OK then, read it!
Wright starts out by defining the goal: the reproduction of music by a system harmless to it by virtue of a wide bandwidth and a wide 'Downward Dynamic Range' (DDR, is that why Thorsten got so involved in this valve stuff?). The goal is split into a number of elementary criteria the system has to fulfil, and then we are given a overview of the building blocks to our disposal to build such a system with: passive components ('trash those styroflexes!'), cable ('must be thin solid core'), valves (how to distinguish real Telefunkens from post-seventies east-german tubies with the same name), decent pot, connectors, audio magazines (!), transformers, .. Each of these reviewed with an underlying philosophy of purity, of low distortion, and of signal integrity, and put into the context of the extremely wide - in all respects - nature of the music signal, and of human perception: there are anecdotes of near-magical perceptional experiences, not all of them audio-related. These are amusing at the least, and often fascinating.
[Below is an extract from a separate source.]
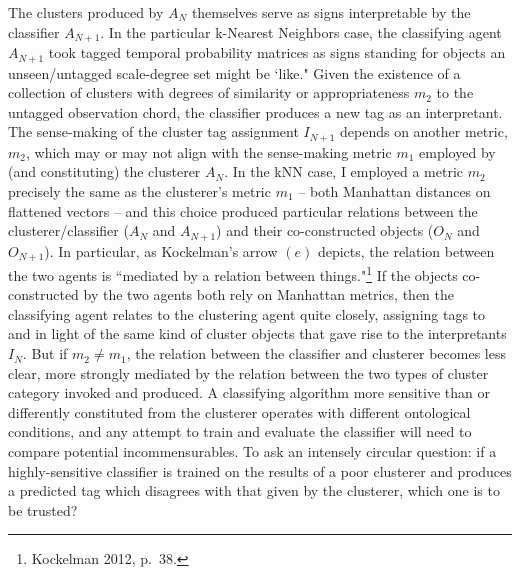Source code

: The clusters produced by $A_N$ themselves serve as signs interpretable by the classifier $A_{N+1}$.  In the particular k-Nearest Neighbors case, the classifying agent $A_{N+1}$ took tagged temporal probability matrices as signs standing for objects an unseen/untagged scale-degree set might be `like."  Given the existence of a collection of clusters with degrees of similarity or appropriateness $m_2$ to the untagged observation chord, the classifier produces a new tag as an interpretant.  The sense-making of the cluster tag assignment $I_{N+1}$ depends on another metric, $m_2$, which may or may not align with the sense-making metric $m_1$ employed by (and constituting) the clusterer $A_{N}$.  In the kNN case, I employed a metric $m_2$ precisely the same as the clusterer's metric $m_1$ -- both Manhattan distances on flattened vectors -- and this choice produced particular relations between the clusterer/classifier ($A_N$ and $A_{N+1}$) and their co-constructed objects ($O_N$ and $O_{N+1}$).  In particular, as Kockelman's arrow $(e)$ depicts, the relation between the two agents is ``mediated by a relation between things."\footnote{Kockelman 2012, p.\ 38.}  If the objects co-constructed by the two agents both rely on Manhattan metrics, then the classifying agent relates to the clustering agent quite closely, assigning tags to and in light of the same kind of cluster objects that gave rise to the interpretants $I_N$.  But if $m_2 \neq m_1$, the relation between the classifier and clusterer becomes less clear, more strongly mediated by the relation between the two types of cluster category invoked and produced.  A classifying algorithm more sensitive than or differently constituted from the clusterer operates with different ontological conditions, and any attempt to train and evaluate the classifier will need to compare potential incommensurables.  To ask an intensely circular question: if a highly-sensitive classifier is trained on the results of a poor clusterer and produces a predicted tag which disagrees with that given by the clusterer, which one is to be trusted?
On it goes then, with a review of active and passive circuit configurations for preamplifiers: ordinary stuff such as common cathode stages, cascoding, RIAA-equalizers-done-wright, Miss Piggy, .. but also less often seen things ripped out of old HP and Tektronix scope frontends, and Wright's solution for driving real loads: the 'Super Cathode Follower'. These circuits are nothing without sound nutrition, so the next chapter makes choke-filtered power supplies mandatory, and continues with an advanced solid state high (and low) voltage shunt regulator, the 'SuperReg'. All of these concepts are not only listed with their schematics and their development histories, but also, and more importantly, with a lot of humour, and with their sonic properties as perceived by Allen Wright.